Ecology & Environment (E & E), the New York Department of Environmental Conservation (DEC) contractor whose membership in the lobbying group Independent Oil and Gas Association (IOGA) of New York set off alarm bells, “clarified” its relationship with the organization last week.
In a letter released April 24, E & E asserted that it was never a member of IOGA, though it had previously paid an employee’s membership fees “in order to attend IOGANY’s Conferences and receive its newsletter to be kept apprised of new technical developments in the industry and develop industry contacts.” The environmental consultant castigated IOGA for not obtaining authorization to name Ecology & Environment in its letter to Andrew Cuomo pushing to move forward with fracking in New York State. E & E also declared that it had directed its employee to terminate his IOGA membership.
According to the April 24 letter, “E & E’s nationwide policy has been to not take any position on fracking and only provide objective environmental consulting;” however, the company has a financial interest in New York’s approving the practice evinced in corporate financial reports and past work for oil and gas companies. E & E has also been criticized for its overly optimistic prediction of fracking’s economic effects written on contract for the DEC and further has ties to a now-defunct fracking research institute at the University at Buffalo that incorrectly reported that the incidence of major environmental citations had declined in Pennsylvania.
Financial interest in fracking
Although Ecology & Environment claims to be neutral on the fracking issue, the company stands to gain financially if it is allowed in New York. In its 2010 annual report, E & E wrote:
E & E’s management recognized early on that the oil and gas industry provided outstanding opportunities for commercial consulting contracts due to federal and state permitting requirements for new facilities.
In its most recent 10-K filing with the Securities and Exchange Commission, E & E identifies “unconventional natural gas development” as a business area:
Recent advances in gas drilling techniques have opened “shale gas” reserves for development. E&E has positioned itself to respond to industry demands for permitting well development and take away pipelines required to move shale gas to market.
E & E’s 10-K from 2011 had the same language, followed by: “The company is currently working in the Marcellus and Barnett Shale Gas Reserves.”
Work that E & E has done for the oil and gas includes “play[ing] a key role in the development of El Paso Corporation’s 680-mile (1,094-km) Ruby Natural Gas Pipeline,”and reports supporting the permitting of the Williams Companies’ Transcontinental Pipeline that stretches from South Texas to New York City.
Ecology & Environment has also lent its name to a report by National Fuel Gas titled“Natural Gas: Nature’s Choice for Clean Energy,” providing technical review for a company booklet encouraging people to use more natural gas.
“Thin” economic analysis
E & E’s business serving the oil and gas industry aroused suspicions in 2011 when the company and the DEC released the Economic Assessment Report the company prepared to support the state’s Supplemental Generic Environmental Impact Statement (SGEIS) evaluating the potential impacts associated with permitting fracking.

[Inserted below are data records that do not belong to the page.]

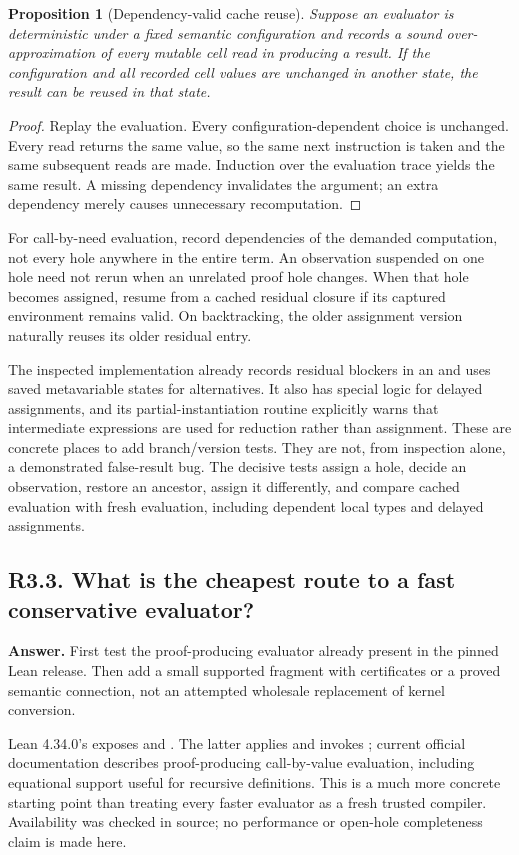 \documentclass[11pt,a4paper]{article}
\newcommand{\code}[1]{\texttt{\detokenize{#1}}}
\newcommand{\question}[2]{\subsection{#1. #2}\label{q:#1}}
\newtheorem{proposition}[theorem]{Proposition}
\theoremstyle{definition}
\theoremstyle{remark}
\begin{document}
\begin{proposition}[Dependency-valid cache reuse]\label{prop:cache}
Suppose an evaluator is deterministic under a fixed semantic configuration and records a sound over-approximation of every mutable cell read in producing a result. If the configuration and all recorded cell values are unchanged in another state, the result can be reused in that state.
\end{proposition}
\begin{proof}
Replay the evaluation. Every configuration-dependent choice is unchanged. Every read returns the same value, so the same next instruction is taken and the same subsequent reads are made. Induction over the evaluation trace yields the same result. A missing dependency invalidates the argument; an extra dependency merely causes unnecessary recomputation.
\end{proof}

For call-by-need evaluation, record dependencies of the demanded computation, not every hole anywhere in the entire term. An observation suspended on one hole need not rerun when an unrelated proof hole changes. When that hole becomes assigned, resume from a cached residual closure if its captured environment remains valid. On backtracking, the older assignment version naturally reuses its older residual entry.

The inspected implementation already records residual blockers in an \code{IO.Ref} and uses saved metavariable states for alternatives. It also has special logic for delayed assignments, and its partial-instantiation routine explicitly warns that intermediate expressions are used for reduction rather than assignment.\cite{repo-search} These are concrete places to add branch/version tests. They are not, from inspection alone, a demonstrated false-result bug. The decisive tests assign a hole, decide an observation, restore an ancestor, assign it differently, and compare cached evaluation with fresh evaluation, including dependent local types and delayed assignments.

\question{R3.3}{What is the cheapest route to a fast conservative evaluator?}

\textbf{Answer.} First test the proof-producing evaluator already present in the pinned Lean release. Then add a small supported fragment with certificates or a proved semantic connection, not an attempted wholesale replacement of kernel conversion.

Lean 4.34.0's  exposes \code{cbv} and \code{decide_cbv}. The latter applies \code{of_decide_eq_true} and invokes \code{cbvDecideGoal}; current official documentation describes proof-producing call-by-value evaluation, including equational support useful for recursive definitions.\cite{lean-cbv,lean-tactics} This is a much more concrete starting point than treating every faster evaluator as a fresh trusted compiler. Availability was checked in source; no performance or open-hole completeness claim is made here.
\end{document}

The analysis, for which E & E was paid $223,000, predicted that fracking would add nearly 25,000 jobs and $1.7 billion in wages to New York State’s economy.
This forecast was criticized by the economists Jannette Barth, Edward Kokkelenberg, and Timothy Mount for relying too heavily on assumptions about the amount of gas produced and the lifespan of an average gas well, for glossing over negative economic effects from fracking such as reduced property values and decreased tourism revenue, and for overestimating tax revenue projections from fracking, among a litany of other concerns.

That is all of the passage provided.